Exercise materials START
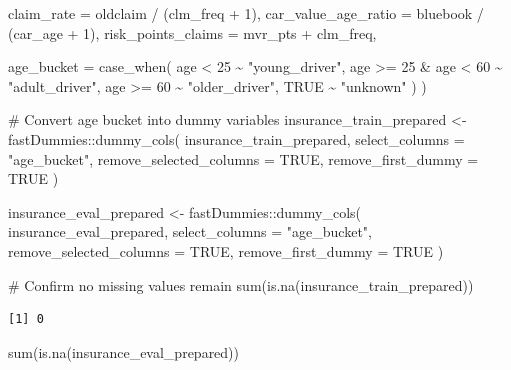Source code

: \documentclass[
  11pt]{article}
\newenvironment{Shaded}{\begin{snugshade}}{\end{snugshade}}
\newcommand{\AttributeTok}[1]{\textcolor[rgb]{0.40,0.45,0.13}{#1}}
\newcommand{\CommentTok}[1]{\textcolor[rgb]{0.37,0.37,0.37}{#1}}
\newcommand{\ConstantTok}[1]{\textcolor[rgb]{0.56,0.35,0.01}{#1}}
\newcommand{\DecValTok}[1]{\textcolor[rgb]{0.68,0.00,0.00}{#1}}
\newcommand{\FunctionTok}[1]{\textcolor[rgb]{0.28,0.35,0.67}{#1}}
\newcommand{\NormalTok}[1]{\textcolor[rgb]{0.00,0.23,0.31}{#1}}
\newcommand{\OtherTok}[1]{\textcolor[rgb]{0.00,0.23,0.31}{#1}}
\newcommand{\SpecialCharTok}[1]{\textcolor[rgb]{0.37,0.37,0.37}{#1}}
\newcommand{\StringTok}[1]{\textcolor[rgb]{0.13,0.47,0.30}{#1}}
\begin{document}
\begin{Shaded}
\begin{Highlighting}[]
    \AttributeTok{claim\_rate =}\NormalTok{ oldclaim }\SpecialCharTok{/}\NormalTok{ (clm\_freq }\SpecialCharTok{+} \DecValTok{1}\NormalTok{),}
    \AttributeTok{car\_value\_age\_ratio =}\NormalTok{ bluebook }\SpecialCharTok{/}\NormalTok{ (car\_age }\SpecialCharTok{+} \DecValTok{1}\NormalTok{),}
    \AttributeTok{risk\_points\_claims =}\NormalTok{ mvr\_pts }\SpecialCharTok{+}\NormalTok{ clm\_freq,}

    \AttributeTok{age\_bucket =} \FunctionTok{case\_when}\NormalTok{(}
\NormalTok{      age }\SpecialCharTok{\textless{}} \DecValTok{25} \SpecialCharTok{\textasciitilde{}} \StringTok{"young\_driver"}\NormalTok{,}
\NormalTok{      age }\SpecialCharTok{\textgreater{}=} \DecValTok{25} \SpecialCharTok{\&}\NormalTok{ age }\SpecialCharTok{\textless{}} \DecValTok{60} \SpecialCharTok{\textasciitilde{}} \StringTok{"adult\_driver"}\NormalTok{,}
\NormalTok{      age }\SpecialCharTok{\textgreater{}=} \DecValTok{60} \SpecialCharTok{\textasciitilde{}} \StringTok{"older\_driver"}\NormalTok{,}
      \ConstantTok{TRUE} \SpecialCharTok{\textasciitilde{}} \StringTok{"unknown"}
\NormalTok{    )}
\NormalTok{  )}

\CommentTok{\# Convert age bucket into dummy variables}
\NormalTok{insurance\_train\_prepared }\OtherTok{\textless{}{-}}\NormalTok{ fastDummies}\SpecialCharTok{::}\FunctionTok{dummy\_cols}\NormalTok{(}
\NormalTok{  insurance\_train\_prepared,}
  \AttributeTok{select\_columns =} \StringTok{"age\_bucket"}\NormalTok{,}
  \AttributeTok{remove\_selected\_columns =} \ConstantTok{TRUE}\NormalTok{,}
  \AttributeTok{remove\_first\_dummy =} \ConstantTok{TRUE}
\NormalTok{)}

\NormalTok{insurance\_eval\_prepared }\OtherTok{\textless{}{-}}\NormalTok{ fastDummies}\SpecialCharTok{::}\FunctionTok{dummy\_cols}\NormalTok{(}
\NormalTok{  insurance\_eval\_prepared,}
  \AttributeTok{select\_columns =} \StringTok{"age\_bucket"}\NormalTok{,}
  \AttributeTok{remove\_selected\_columns =} \ConstantTok{TRUE}\NormalTok{,}
  \AttributeTok{remove\_first\_dummy =} \ConstantTok{TRUE}
\NormalTok{)}

\CommentTok{\# Confirm no missing values remain}
\FunctionTok{sum}\NormalTok{(}\FunctionTok{is.na}\NormalTok{(insurance\_train\_prepared))}
\end{Highlighting}
\end{Shaded}

\begin{verbatim}
[1] 0
\end{verbatim}

\begin{Shaded}
\begin{Highlighting}[]
\FunctionTok{sum}\NormalTok{(}\FunctionTok{is.na}\NormalTok{(insurance\_eval\_prepared))}
\end{Highlighting}
\end{Shaded}
\end{document}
Exercise materials END
### The task
Out of the entries, pull every line that mentions "textgreater".

### Exercise result
\NormalTok{      age }\SpecialCharTok{\textgreater{}=} \DecValTok{25} \SpecialCharTok{\&}\NormalTok{ age }\SpecialCharTok{\textless{}} \DecValTok{60} \SpecialCharTok{\textasciitilde{}} \StringTok{"adult\_driver"}\NormalTok{,}
\NormalTok{      age }\SpecialCharTok{\textgreater{}=} \DecValTok{60} \SpecialCharTok{\textasciitilde{}} \StringTok{"older\_driver"}\NormalTok{,}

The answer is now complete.